The body dysmorphia was increasing, and a filter called FixMe, which allowed users to make their faces as you would a cosmetic surgeon, had unleashed a wave of criticism for promoting plastic surgery. But less than a year later the effects were relaunched with a new policy banning filters that explicitly promoted surgery. However, filters that change the size of facial features are still allowed.

Snapchat boasts its own staggering numbers. A spokesperson said that “200 million daily active users play or view the Glasses every day to transform their appearance, enlarge the world around them, play games and learn about the world,” adding that more than 90% of young people in the United States, France, and the United Kingdom use the company’s AR products.

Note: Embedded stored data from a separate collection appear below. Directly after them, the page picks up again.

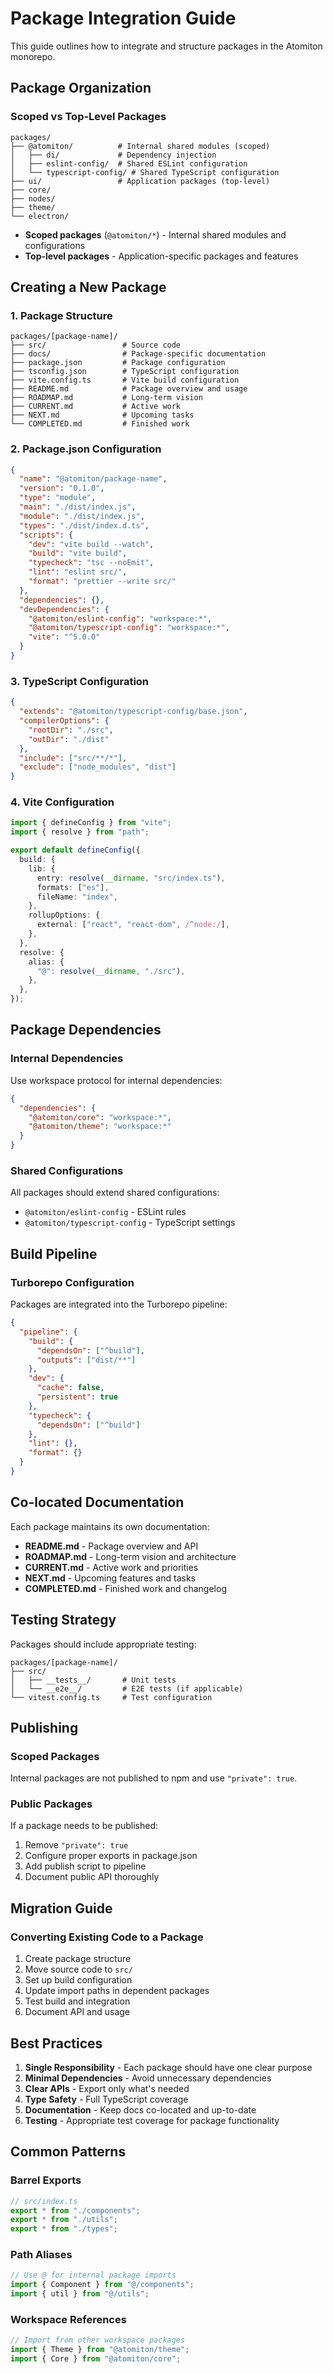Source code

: # Package Integration Guide

This guide outlines how to integrate and structure packages in the Atomiton monorepo.

## Package Organization

### Scoped vs Top-Level Packages

```
packages/
├── @atomiton/          # Internal shared modules (scoped)
│   ├── di/             # Dependency injection
│   ├── eslint-config/  # Shared ESLint configuration
│   └── typescript-config/ # Shared TypeScript configuration
├── ui/                 # Application packages (top-level)
├── core/
├── nodes/
├── theme/
└── electron/
```

- **Scoped packages** (`@atomiton/*`) - Internal shared modules and configurations
- **Top-level packages** - Application-specific packages and features

## Creating a New Package

### 1. Package Structure

```
packages/[package-name]/
├── src/                 # Source code
├── docs/                # Package-specific documentation
├── package.json         # Package configuration
├── tsconfig.json        # TypeScript configuration
├── vite.config.ts       # Vite build configuration
├── README.md            # Package overview and usage
├── ROADMAP.md           # Long-term vision
├── CURRENT.md           # Active work
├── NEXT.md              # Upcoming tasks
└── COMPLETED.md         # Finished work
```

### 2. Package.json Configuration

```json
{
  "name": "@atomiton/package-name",
  "version": "0.1.0",
  "type": "module",
  "main": "./dist/index.js",
  "module": "./dist/index.js",
  "types": "./dist/index.d.ts",
  "scripts": {
    "dev": "vite build --watch",
    "build": "vite build",
    "typecheck": "tsc --noEmit",
    "lint": "eslint src/",
    "format": "prettier --write src/"
  },
  "dependencies": {},
  "devDependencies": {
    "@atomiton/eslint-config": "workspace:*",
    "@atomiton/typescript-config": "workspace:*",
    "vite": "^5.0.0"
  }
}
```

### 3. TypeScript Configuration

```json
{
  "extends": "@atomiton/typescript-config/base.json",
  "compilerOptions": {
    "rootDir": "./src",
    "outDir": "./dist"
  },
  "include": ["src/**/*"],
  "exclude": ["node_modules", "dist"]
}
```

### 4. Vite Configuration

```typescript
import { defineConfig } from "vite";
import { resolve } from "path";

export default defineConfig({
  build: {
    lib: {
      entry: resolve(__dirname, "src/index.ts"),
      formats: ["es"],
      fileName: "index",
    },
    rollupOptions: {
      external: ["react", "react-dom", /^node:/],
    },
  },
  resolve: {
    alias: {
      "@": resolve(__dirname, "./src"),
    },
  },
});
```

## Package Dependencies

### Internal Dependencies

Use workspace protocol for internal dependencies:

```json
{
  "dependencies": {
    "@atomiton/core": "workspace:*",
    "@atomiton/theme": "workspace:*"
  }
}
```

### Shared Configurations

All packages should extend shared configurations:

- `@atomiton/eslint-config` - ESLint rules
- `@atomiton/typescript-config` - TypeScript settings

## Build Pipeline

### Turborepo Configuration

Packages are integrated into the Turborepo pipeline:

```json
{
  "pipeline": {
    "build": {
      "dependsOn": ["^build"],
      "outputs": ["dist/**"]
    },
    "dev": {
      "cache": false,
      "persistent": true
    },
    "typecheck": {
      "dependsOn": ["^build"]
    },
    "lint": {},
    "format": {}
  }
}
```

## Co-located Documentation

Each package maintains its own documentation:

- **README.md** - Package overview and API
- **ROADMAP.md** - Long-term vision and architecture
- **CURRENT.md** - Active work and priorities
- **NEXT.md** - Upcoming features and tasks
- **COMPLETED.md** - Finished work and changelog

## Testing Strategy

Packages should include appropriate testing:

```
packages/[package-name]/
├── src/
│   ├── __tests__/       # Unit tests
│   └── __e2e__/         # E2E tests (if applicable)
└── vitest.config.ts     # Test configuration
```

## Publishing

### Scoped Packages

Internal packages are not published to npm and use `"private": true`.

### Public Packages

If a package needs to be published:

1. Remove `"private": true`
2. Configure proper exports in package.json
3. Add publish script to pipeline
4. Document public API thoroughly

## Migration Guide

### Converting Existing Code to a Package

1. Create package structure
2. Move source code to `src/`
3. Set up build configuration
4. Update import paths in dependent packages
5. Test build and integration
6. Document API and usage

## Best Practices

1. **Single Responsibility** - Each package should have one clear purpose
2. **Minimal Dependencies** - Avoid unnecessary dependencies
3. **Clear APIs** - Export only what's needed
4. **Type Safety** - Full TypeScript coverage
5. **Documentation** - Keep docs co-located and up-to-date
6. **Testing** - Appropriate test coverage for package functionality

## Common Patterns

### Barrel Exports

```typescript
// src/index.ts
export * from "./components";
export * from "./utils";
export * from "./types";
```

### Path Aliases

```typescript
// Use @ for internal package imports
import { Component } from "@/components";
import { util } from "@/utils";
```

### Workspace References

```typescript
// Import from other workspace packages
import { Theme } from "@atomiton/theme";
import { Core } from "@atomiton/core";
```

Both Facebook and Snapchat “hesitated” to make public the data that differentiated the filters that only improve the appearance of the rest. The creators of Facebook classify their own filters into 17 categories. “Appearance” is one of them, and is in the top 10 most popular, the Facebook spokesperson told Technology Review, but declined to elaborate. The truth is that it is a technology that advances by giant steps. Even Zoom has a “touch up my look” feature that gives the appearance of smoother skin in video calls.

“Online identity is almost like an artifact,” Pescott said. 

“It’s kind of a projected image of yourself.”

For young women, who are still figuring out who they are, navigating between a “digital self” and a real self can be “especially tricky,” and it is unclear what the long-term consequences will be.